Adil Khattak, CEO of Attock Refinery Limited and Attock Gen Limited, has recommended a gradual approach to deregulating petroleum prices.

In an interview, Khattak, who has been with The Attock Oil Group for 47 years, outlined his phased strategy for deregulation. He suggested that the first phase should focus on identifying malpractices through annual audits.

In the second phase, he proposed the removal of the Inland Freight Equalization Margin (IFEM) from the pricing structure to address issues related to tax refunds, counterfeit products, and dumping. The IFEM, a pooling mechanism introduced in 2001 to maintain uniform petroleum product prices nationwide, has become a controversial topic within the industry due to its political implications. Discussions about deregulating IFEM have resurfaced periodically, according to Khattak.

Khattak highlighted that deregulating IFEM could lead to significant price differences between cities and among oil companies, with consumers near ports and refineries benefiting from lower prices while those farther away would face higher costs.

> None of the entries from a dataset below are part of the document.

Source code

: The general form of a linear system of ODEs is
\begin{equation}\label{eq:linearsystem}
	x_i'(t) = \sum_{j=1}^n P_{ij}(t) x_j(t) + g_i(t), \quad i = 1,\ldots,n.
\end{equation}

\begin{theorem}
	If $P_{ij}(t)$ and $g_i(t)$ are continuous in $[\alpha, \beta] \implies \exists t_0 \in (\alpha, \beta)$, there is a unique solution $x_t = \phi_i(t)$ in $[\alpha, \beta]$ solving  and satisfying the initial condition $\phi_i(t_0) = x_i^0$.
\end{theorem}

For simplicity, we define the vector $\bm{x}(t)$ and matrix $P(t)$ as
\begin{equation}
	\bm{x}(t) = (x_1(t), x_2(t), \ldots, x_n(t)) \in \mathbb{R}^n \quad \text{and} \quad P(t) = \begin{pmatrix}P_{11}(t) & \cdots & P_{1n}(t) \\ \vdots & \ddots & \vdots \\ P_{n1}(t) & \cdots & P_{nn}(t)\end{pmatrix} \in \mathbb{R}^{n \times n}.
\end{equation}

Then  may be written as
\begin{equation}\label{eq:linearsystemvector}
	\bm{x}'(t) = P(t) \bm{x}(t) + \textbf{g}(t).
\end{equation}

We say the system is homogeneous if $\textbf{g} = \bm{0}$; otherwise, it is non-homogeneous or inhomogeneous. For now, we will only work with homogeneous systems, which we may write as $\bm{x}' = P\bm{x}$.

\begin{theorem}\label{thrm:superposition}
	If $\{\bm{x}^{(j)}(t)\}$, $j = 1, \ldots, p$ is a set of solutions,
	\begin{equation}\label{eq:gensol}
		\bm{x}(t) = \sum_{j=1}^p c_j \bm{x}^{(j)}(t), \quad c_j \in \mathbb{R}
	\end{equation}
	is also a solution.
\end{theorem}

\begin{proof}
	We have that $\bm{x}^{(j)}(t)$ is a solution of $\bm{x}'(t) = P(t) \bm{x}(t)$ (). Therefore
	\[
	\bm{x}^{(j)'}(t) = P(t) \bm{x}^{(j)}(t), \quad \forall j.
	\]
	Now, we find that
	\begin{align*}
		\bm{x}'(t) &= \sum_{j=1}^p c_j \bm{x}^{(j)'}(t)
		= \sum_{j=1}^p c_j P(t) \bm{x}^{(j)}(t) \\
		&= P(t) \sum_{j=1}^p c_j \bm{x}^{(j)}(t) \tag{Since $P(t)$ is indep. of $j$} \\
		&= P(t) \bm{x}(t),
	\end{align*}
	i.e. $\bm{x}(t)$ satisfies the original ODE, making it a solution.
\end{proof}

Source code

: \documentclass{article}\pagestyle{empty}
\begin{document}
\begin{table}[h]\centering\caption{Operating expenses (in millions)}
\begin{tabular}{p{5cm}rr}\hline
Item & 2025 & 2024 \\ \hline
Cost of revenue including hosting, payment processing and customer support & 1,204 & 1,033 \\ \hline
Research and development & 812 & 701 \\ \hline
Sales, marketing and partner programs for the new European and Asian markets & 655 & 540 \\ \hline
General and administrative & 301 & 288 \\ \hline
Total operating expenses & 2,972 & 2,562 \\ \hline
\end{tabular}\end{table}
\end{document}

He noted that over the years, the industry has faced manipulation and misuse of the freight pool mechanism, including the introduction of low-quality smuggled products, providing additional discounts to retailers due to the availability of cheaper smuggled products, and illegal dumping and extra deliveries to other OMC stations or unauthorized storage facilities.

Khattak also expressed concerns about the impact of deregulating petroleum prices on refineries. He explained that the pricing structure of petroleum products like Motor Gasoline (MG) and High-Speed Diesel (HSD) includes six components: Ex-Refinery price, Petroleum Levy & Sales Tax, IFEM, Distribution Margin (OMCs), and Dealer Margin.

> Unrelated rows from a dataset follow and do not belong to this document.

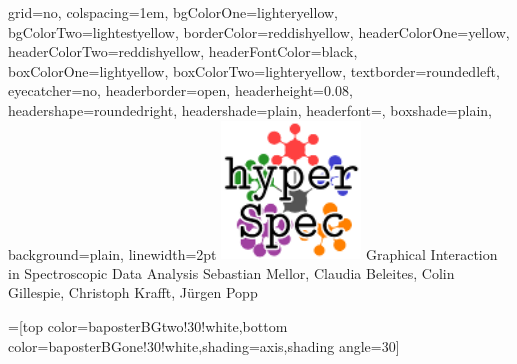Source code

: \documentclass[portrait,final,a0paper]{baposter}
\begin{document}
\newlength{\leftimgwidth}
\begin{poster}%
  {
  grid=no,
  colspacing=1em,
  bgColorOne=lighteryellow,
  bgColorTwo=lightestyellow,
  borderColor=reddishyellow,
  headerColorOne=yellow,
  headerColorTwo=reddishyellow,
  headerFontColor=black,
  boxColorOne=lightyellow,
  boxColorTwo=lighteryellow,
  textborder=roundedleft,
  eyecatcher=no,
  headerborder=open,
  headerheight=0.08\textheight,
  headershape=roundedright,
  headershade=plain,
  headerfont=\Large\textsf, %
  boxshade=plain,
  background=plain,
  linewidth=2pt
  }
  {\includegraphics[width=10em]{hylogo}} %
  {\sf %
  \vspace{0.5em}
Graphical Interaction in Spectroscopic Data Analysis
  \vspace{0.5em}}
  {\sf %
  \vspace{1em}
  Sebastian Mellor, Claudia Beleites, Colin Gillespie, Christoph Krafft, J\"{u}rgen Popp
  }
  {%
  }

  =[top color=baposterBGtwo!30!white,bottom color=baposterBGone!30!white,shading=axis,shading angle=30]


\end{poster}
\end{document}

While Khattak acknowledged that a 10% customs duty on petrol and diesel might be acceptable, he emphasized the need to prevent dumping. According to the Petroleum Rules, oil marketing companies (OMCs) are required to procure from local sources first and only import quantities that are insufficient to meet demand. This safeguard is essential to protect the local industry from unfair competition and ensure its sustainability.

The government has been considering the deregulation of fuel prices for several years, with an initial target date of November 1, 2022. However, the plan was delayed due to widespread opposition and concerns about its potential negative impact on consumers, particularly the most vulnerable.

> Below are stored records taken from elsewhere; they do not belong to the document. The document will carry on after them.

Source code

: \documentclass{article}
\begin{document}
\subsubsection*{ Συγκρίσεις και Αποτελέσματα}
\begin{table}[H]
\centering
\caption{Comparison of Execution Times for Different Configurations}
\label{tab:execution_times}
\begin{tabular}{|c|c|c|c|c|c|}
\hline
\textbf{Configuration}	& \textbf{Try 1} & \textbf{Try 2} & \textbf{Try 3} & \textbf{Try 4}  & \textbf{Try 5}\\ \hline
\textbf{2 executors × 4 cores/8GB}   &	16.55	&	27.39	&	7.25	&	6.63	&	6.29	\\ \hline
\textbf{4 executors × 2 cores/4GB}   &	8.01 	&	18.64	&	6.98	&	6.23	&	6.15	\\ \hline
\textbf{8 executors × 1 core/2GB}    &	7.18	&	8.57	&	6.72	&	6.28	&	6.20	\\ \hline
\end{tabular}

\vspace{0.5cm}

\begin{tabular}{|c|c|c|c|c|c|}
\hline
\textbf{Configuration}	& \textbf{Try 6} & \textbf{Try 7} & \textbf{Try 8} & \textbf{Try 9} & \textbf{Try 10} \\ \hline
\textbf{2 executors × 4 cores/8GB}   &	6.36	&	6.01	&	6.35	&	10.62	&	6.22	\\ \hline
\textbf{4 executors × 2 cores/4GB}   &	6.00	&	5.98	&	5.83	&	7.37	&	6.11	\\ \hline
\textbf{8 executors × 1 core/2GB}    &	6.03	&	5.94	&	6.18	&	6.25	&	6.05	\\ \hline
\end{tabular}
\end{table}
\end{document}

In June, the Oil Marketing Association of Pakistan (OMAP) reached out to the Special Investment Facilitation Council Secretariat (SIFC) to address the challenges faced by OMCs due to disruptions in cash flows caused by delays in the IFEM audit, which have spanned over eight years. These delays have resulted in significantly higher mark-up costs on the trapped funds, affecting the entire industry.